Una gran cascada atrae nuestra atención y nuestro rumbo, y Richard, que está juguetón, se atreve a besarla con la proa, ante nuestra estupefacta mirada.
En el mismísimo fondo del fiordo lanzamos dubitativos el ancla, donde un río que viene de los adentros desemboca en un interesante apéndice o delta que se cubre o descubre con las mareas. Estábamos en un mar de dudas, pues la tabla de mareas indicaba una inmensa oscilación de varios metros verticales y el radio cubierto por la cadena podría dejarnos en aguas poco profundas si la corriente cambiaba.
La única compañía era una casa flotante para procesar el cultivo de chorito (mejillón), pues los estuarios tienen alta productividad biológica. No molestaba para nada, sino que hacía una foto idílica, así que le ofrecí a Richard lanzar el dinghy (barquita de madera) al agua e irme remando hasta allí para averiguar profundidades, composición del fondo, horas exactas de bajamar… pues nada mejor, navegando, que las informaciones de los locales.

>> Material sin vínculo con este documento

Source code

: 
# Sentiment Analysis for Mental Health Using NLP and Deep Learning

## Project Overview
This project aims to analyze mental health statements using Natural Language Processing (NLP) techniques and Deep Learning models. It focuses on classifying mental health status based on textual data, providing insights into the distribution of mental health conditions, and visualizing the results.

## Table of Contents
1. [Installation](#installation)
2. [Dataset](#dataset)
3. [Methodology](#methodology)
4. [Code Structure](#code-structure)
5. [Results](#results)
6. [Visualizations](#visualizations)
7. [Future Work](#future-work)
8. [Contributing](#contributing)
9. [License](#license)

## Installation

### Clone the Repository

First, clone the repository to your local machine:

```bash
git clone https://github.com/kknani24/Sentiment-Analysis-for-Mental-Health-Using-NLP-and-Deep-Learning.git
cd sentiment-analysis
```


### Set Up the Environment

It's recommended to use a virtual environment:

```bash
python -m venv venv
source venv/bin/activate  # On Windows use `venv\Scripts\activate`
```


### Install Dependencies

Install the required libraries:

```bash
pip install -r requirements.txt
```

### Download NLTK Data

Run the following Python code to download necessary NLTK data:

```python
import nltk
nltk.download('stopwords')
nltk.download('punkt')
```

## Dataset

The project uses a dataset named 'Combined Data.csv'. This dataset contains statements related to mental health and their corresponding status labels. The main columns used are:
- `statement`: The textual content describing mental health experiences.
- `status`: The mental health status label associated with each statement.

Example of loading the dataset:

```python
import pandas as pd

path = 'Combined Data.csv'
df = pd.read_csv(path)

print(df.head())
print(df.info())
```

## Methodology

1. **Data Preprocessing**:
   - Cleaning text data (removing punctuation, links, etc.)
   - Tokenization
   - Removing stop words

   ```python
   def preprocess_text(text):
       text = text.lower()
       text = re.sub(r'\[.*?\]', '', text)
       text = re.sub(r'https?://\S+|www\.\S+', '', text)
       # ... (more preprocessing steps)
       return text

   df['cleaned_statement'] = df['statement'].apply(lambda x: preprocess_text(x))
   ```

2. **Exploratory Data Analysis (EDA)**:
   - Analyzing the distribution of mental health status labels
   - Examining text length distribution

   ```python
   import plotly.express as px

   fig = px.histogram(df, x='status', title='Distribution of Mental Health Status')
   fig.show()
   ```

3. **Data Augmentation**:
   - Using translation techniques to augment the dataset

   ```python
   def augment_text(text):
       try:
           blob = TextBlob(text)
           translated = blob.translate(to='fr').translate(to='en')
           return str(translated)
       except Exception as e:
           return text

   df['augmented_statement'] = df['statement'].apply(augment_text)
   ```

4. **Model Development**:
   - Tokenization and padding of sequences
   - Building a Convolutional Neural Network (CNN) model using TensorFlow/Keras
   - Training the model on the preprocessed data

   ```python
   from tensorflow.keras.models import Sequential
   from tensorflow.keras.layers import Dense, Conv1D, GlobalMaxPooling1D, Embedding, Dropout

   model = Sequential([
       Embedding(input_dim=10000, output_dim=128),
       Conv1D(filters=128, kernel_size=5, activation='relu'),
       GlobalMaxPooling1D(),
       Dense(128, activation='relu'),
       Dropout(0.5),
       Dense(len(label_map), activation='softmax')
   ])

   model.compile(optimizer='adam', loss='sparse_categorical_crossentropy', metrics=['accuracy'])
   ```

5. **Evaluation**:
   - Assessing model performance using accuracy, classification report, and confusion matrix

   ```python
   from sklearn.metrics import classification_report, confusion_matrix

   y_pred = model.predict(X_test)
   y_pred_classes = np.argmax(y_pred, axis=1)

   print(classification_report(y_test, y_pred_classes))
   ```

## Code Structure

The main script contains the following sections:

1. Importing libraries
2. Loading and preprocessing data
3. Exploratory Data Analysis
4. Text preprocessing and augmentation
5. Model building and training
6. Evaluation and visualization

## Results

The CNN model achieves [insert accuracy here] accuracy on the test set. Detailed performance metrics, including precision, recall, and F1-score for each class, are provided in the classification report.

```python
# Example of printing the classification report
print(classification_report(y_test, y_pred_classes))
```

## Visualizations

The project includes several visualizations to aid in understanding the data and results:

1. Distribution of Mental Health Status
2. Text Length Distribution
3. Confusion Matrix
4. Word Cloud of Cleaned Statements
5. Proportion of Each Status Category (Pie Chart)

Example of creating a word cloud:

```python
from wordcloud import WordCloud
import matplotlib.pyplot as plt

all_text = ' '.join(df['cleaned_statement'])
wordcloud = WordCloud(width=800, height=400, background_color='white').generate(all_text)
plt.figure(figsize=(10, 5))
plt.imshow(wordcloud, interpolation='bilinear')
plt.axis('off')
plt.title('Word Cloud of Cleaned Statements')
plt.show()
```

Un muchacho feliz me atendió y ofreció un plato de ensalada de centolla, fresca e increíblemente buena, comiendo con los dedos, tuve que contenerme; cuando acabó nuestra conversación, iba a embarcarme de nuevo cuando alcé la mirada y me dí cuenta de la magnífica vista que tenía de nuestra gran casa flotante, roja y pequeña en aquel rincón de gigantes.
Yo quise cumplir mi promesa, hecha dias antes, de hacer pan con mis novatas técnicas traídas de Argentina. Un gran pan con frutos secos, y varios pequeños, con queso, pasas, guindas. Nada mejor que pan casero para convertir el barquito en un lugar más acogedor en el frío patagónico. Richard tenía harinas, levaduras frescas y frutos secos. Comenzó así un silencioso pero competitivo turno de hacer panes, con el consiguiente gasto de gas que Richard, como buen capitán, intentaba controlar. Él se llevó su masa, para leudarla, a su cama, y dormía con ella calentándola. Olga y yo nos partíamos de risa cuando dije que se iba con su «novia» por las noches, hasta que días más tarde decidió hornearla.
Las tardes llegaban pronto y las montañas se camuflaban en humedades vivientes y frías; todo parecía inhóspito allá arriba.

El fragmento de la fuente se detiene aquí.